● Exercise brief
Every line in the data below that holds "from" should be found and copied.

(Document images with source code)
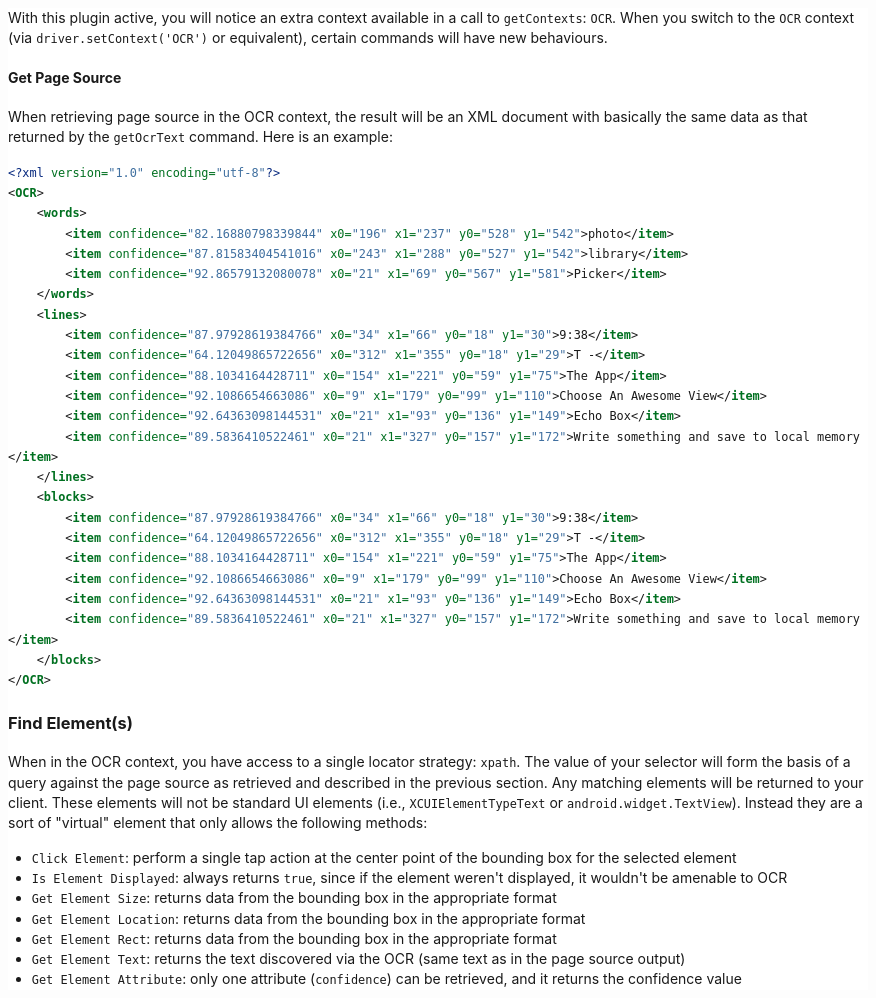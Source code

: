 With this plugin active, you will notice an extra context available in a call to `getContexts`: `OCR`. When you switch to the `OCR` context (via `driver.setContext('OCR')` or equivalent), certain commands will have new behaviours.

#### Get Page Source

When retrieving page source in the OCR context, the result will be an XML document with basically the same data as that returned by the `getOcrText` command. Here is an example:

```xml
<?xml version="1.0" encoding="utf-8"?>
<OCR>
    <words>
        <item confidence="82.16880798339844" x0="196" x1="237" y0="528" y1="542">photo</item>
        <item confidence="87.81583404541016" x0="243" x1="288" y0="527" y1="542">library</item>
        <item confidence="92.86579132080078" x0="21" x1="69" y0="567" y1="581">Picker</item>
    </words>
    <lines>
        <item confidence="87.97928619384766" x0="34" x1="66" y0="18" y1="30">9:38</item>
        <item confidence="64.12049865722656" x0="312" x1="355" y0="18" y1="29">T -</item>
        <item confidence="88.1034164428711" x0="154" x1="221" y0="59" y1="75">The App</item>
        <item confidence="92.1086654663086" x0="9" x1="179" y0="99" y1="110">Choose An Awesome View</item>
        <item confidence="92.64363098144531" x0="21" x1="93" y0="136" y1="149">Echo Box</item>
        <item confidence="89.5836410522461" x0="21" x1="327" y0="157" y1="172">Write something and save to local memory</item>
    </lines>
    <blocks>
        <item confidence="87.97928619384766" x0="34" x1="66" y0="18" y1="30">9:38</item>
        <item confidence="64.12049865722656" x0="312" x1="355" y0="18" y1="29">T -</item>
        <item confidence="88.1034164428711" x0="154" x1="221" y0="59" y1="75">The App</item>
        <item confidence="92.1086654663086" x0="9" x1="179" y0="99" y1="110">Choose An Awesome View</item>
        <item confidence="92.64363098144531" x0="21" x1="93" y0="136" y1="149">Echo Box</item>
        <item confidence="89.5836410522461" x0="21" x1="327" y0="157" y1="172">Write something and save to local memory</item>
    </blocks>
</OCR>
```

### Find Element(s)

When in the OCR context, you have access to a single locator strategy: `xpath`. The value of your selector will form the basis of a query against the page source as retrieved and described in the previous section. Any matching elements will be returned to your client. These elements will not be standard UI elements (i.e., `XCUIElementTypeText` or `android.widget.TextView`). Instead they are a sort of "virtual" element that only allows the following methods:

* `Click Element`: perform a single tap action at the center point of the bounding box for the selected element
* `Is Element Displayed`: always returns `true`, since if the element weren't displayed, it wouldn't be amenable to OCR
* `Get Element Size`: returns data from the bounding box in the appropriate format
* `Get Element Location`: returns data from the bounding box in the appropriate format
* `Get Element Rect`: returns data from the bounding box in the appropriate format
* `Get Element Text`: returns the text discovered via the OCR (same text as in the page source output)
* `Get Element Attribute`: only one attribute (`confidence`) can be retrieved, and it returns the confidence value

● Output of the task
* `Get Element Size`: returns data from the bounding box in the appropriate format
* `Get Element Location`: returns data from the bounding box in the appropriate format
* `Get Element Rect`: returns data from the bounding box in the appropriate format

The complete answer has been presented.